Predictive Coding Can Do Exact Backpropagation on Convolutional and Recurrent Neural Networks (2103.03725v1)

Abstract: Predictive coding networks (PCNs) are an influential model for information processing in the brain. They have appealing theoretical interpretations and offer a single mechanism that accounts for diverse perceptual phenomena of the brain. On the other hand, backpropagation (BP) is commonly regarded to be the most successful learning method in modern machine learning. Thus, it is exciting that recent work formulates inference learning (IL) that trains PCNs to approximate BP. However, there are several remaining critical issues: (i) IL is an approximation to BP with unrealistic/non-trivial requirements, (ii) IL approximates BP in single-step weight updates; whether it leads to the same point as BP after the weight updates are conducted for more steps is unknown, and (iii) IL is computationally significantly more costly than BP. To solve these issues, a variant of IL that is strictly equivalent to BP in fully connected networks has been proposed.
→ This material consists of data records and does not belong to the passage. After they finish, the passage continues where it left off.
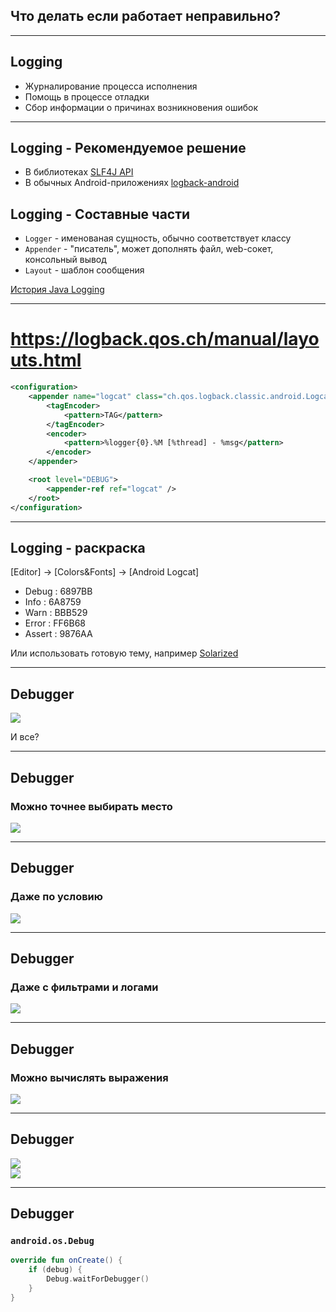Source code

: <!-- .slide:    data-background-color="#699f00" -->
<!-- .slide:    class="center center-horizontal" -->
<!-- .slide:    data-transition="convex" -->    

## Что делать если работает неправильно?

---

## Logging

+ Журналирование процесса исполнения 
+ Помощь в процессе отладки
+ Сбор информации о причинах возникновения ошибок

---

## Logging - Рекомендуемое решение

+ В библиотеках  [SLF4J API](https://github.com/qos-ch/slf4j) 
+ В обычных Android-приложениях  [logback-android](../Libraries/best-practice_logback.md)

## Logging - Составные части 

+ `Logger` - именованая сущность, обычно соответствует классу
+ `Appender` - "писатель", может дополнять файл, web-сокет, консольный вывод
+ `Layout` - шаблон сообщения

[История Java Logging](https://habrahabr.ru/post/113145/)

---

<!-- .slide:    class="center center-horizontal" -->

# https://logback.qos.ch/manual/layouts.html 

```xml
<configuration>
    <appender name="logcat" class="ch.qos.logback.classic.android.LogcatAppender">
        <tagEncoder>
            <pattern>TAG</pattern>
        </tagEncoder>
        <encoder>
            <pattern>%logger{0}.%M [%thread] - %msg</pattern>
        </encoder>
    </appender>

    <root level="DEBUG">
        <appender-ref ref="logcat" />
    </root>
</configuration>
```

---

## Logging - раскраска 

[Editor] -> [Colors&Fonts] -> [Android Logcat]

* Debug : 6897BB <!-- .element: style="color:#6897BB" -->
* Info : 6A8759 <!-- .element: style="color:#6A8759" -->
* Warn : BBB529 <!-- .element: style="color:#BBB529" -->
* Error : FF6B68 <!-- .element: style="color:#FF6B68" -->
* Assert : 9876AA <!-- .element: style="color:#9876AA" --> 

Или использовать готовую тему, например [Solarized](https://github.com/jkaving/intellij-colors-solarized)

---

<!-- .slide:    class="center center-horizontal" -->

## Debugger

![](lecture/debug/img/debugger_stop.png)

И все? <!-- .element: class="fragment" data-fragment-index="1" -->

---

<!-- .slide:    class="center center-horizontal" -->
<!-- .slide:    data-transition="fade" -->    

## Debugger

### Можно точнее выбирать место

![](lecture/debug/img/debugger_breakpoints.png)

---

<!-- .slide:    class="center center-horizontal" -->
<!-- .slide:    data-transition="fade" -->    

## Debugger

### Даже по условию

![](lecture/debug/img/debugger_breakpoints_more.png)

---

<!-- .slide:    class="center center-horizontal" -->
<!-- .slide:    data-transition="fade" -->    

## Debugger

### Даже с фильтрами и логами

![](lecture/debug/img/debugger_breakpoints_more_more.png)

---

<!-- .slide:    class="center center-horizontal" -->
<!-- .slide:    data-transition="fade" -->    

## Debugger

### Можно вычислять выражения

![](lecture/debug/img/debugger_evaluate.png)

---

<!-- .slide:    class="center center-horizontal" -->

## Debugger


<div class="half-left">
<img src="lecture/debug/img/debugger_panel.png">
</div>
<div class="half-right fragment" data-fragment-index="1">
<img src="lecture/debug/img/debugger_run.png">
</div>

---

<!-- .slide:    class="center center-horizontal" -->
<!-- .slide:    data-transition="fade" -->    

## Debugger

### `android.os.Debug`

```kotlin
override fun onCreate() {
    if (debug) {
        Debug.waitForDebugger()
    }
}
```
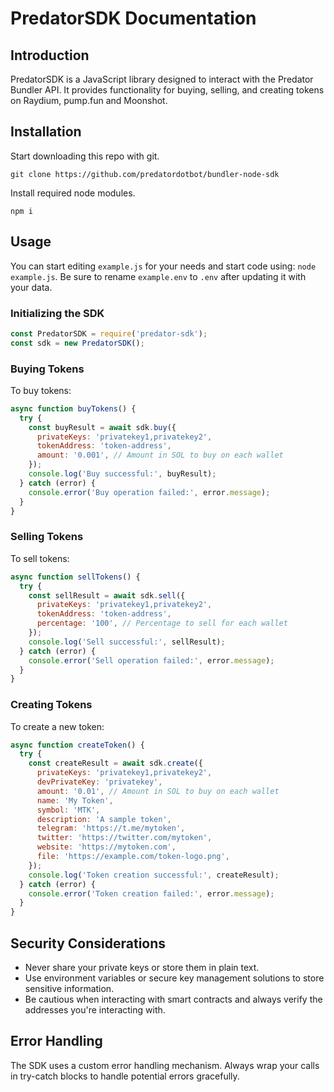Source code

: # PredatorSDK Documentation

## Introduction

PredatorSDK is a JavaScript library designed to interact with the Predator Bundler API. It provides functionality for buying, selling, and creating tokens on Raydium, pump.fun and Moonshot.

## Installation

Start downloading this repo with git.

```
git clone https://github.com/predatordotbot/bundler-node-sdk
```

Install required node modules.

```
npm i
```
## Usage

You can start editing ```example.js``` for your needs and start code using: ```node example.js```.
Be sure to rename ```example.env``` to ```.env``` after updating it with your data.

### Initializing the SDK

```javascript
const PredatorSDK = require('predator-sdk');
const sdk = new PredatorSDK();
```

### Buying Tokens

To buy tokens:

```javascript
async function buyTokens() {
  try {
    const buyResult = await sdk.buy({
      privateKeys: 'privatekey1,privatekey2',
      tokenAddress: 'token-address',
      amount: '0.001', // Amount in SOL to buy on each wallet
    });
    console.log('Buy successful:', buyResult);
  } catch (error) {
    console.error('Buy operation failed:', error.message);
  }
}
```

### Selling Tokens

To sell tokens:

```javascript
async function sellTokens() {
  try {
    const sellResult = await sdk.sell({
      privateKeys: 'privatekey1,privatekey2',
      tokenAddress: 'token-address',
      percentage: '100', // Percentage to sell for each wallet
    });
    console.log('Sell successful:', sellResult);
  } catch (error) {
    console.error('Sell operation failed:', error.message);
  }
}
```

### Creating Tokens

To create a new token:

```javascript
async function createToken() {
  try {
    const createResult = await sdk.create({
      privateKeys: 'privatekey1,privatekey2',
      devPrivateKey: 'privatekey',
      amount: '0.01', // Amount in SOL to buy on each wallet
      name: 'My Token',
      symbol: 'MTK',
      description: 'A sample token',
      telegram: 'https://t.me/mytoken',
      twitter: 'https://twitter.com/mytoken',
      website: 'https://mytoken.com',
      file: 'https://example.com/token-logo.png',
    });
    console.log('Token creation successful:', createResult);
  } catch (error) {
    console.error('Token creation failed:', error.message);
  }
}
```

## Security Considerations

- Never share your private keys or store them in plain text.
- Use environment variables or secure key management solutions to store sensitive information.
- Be cautious when interacting with smart contracts and always verify the addresses you're interacting with.

## Error Handling

The SDK uses a custom error handling mechanism. Always wrap your calls in try-catch blocks to handle potential errors gracefully.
In this work, we build on this result by showing that it also holds for more complex architectures, namely, convolutional neural networks and (many-to-one) recurrent neural networks. To our knowledge, we are the first to show that a biologically plausible algorithm is able to exactly replicate the accuracy of BP on such complex architectures, bridging the existing gap between IL and BP, and setting an unprecedented performance for PCNs, which can now be considered as efficient alternatives to BP.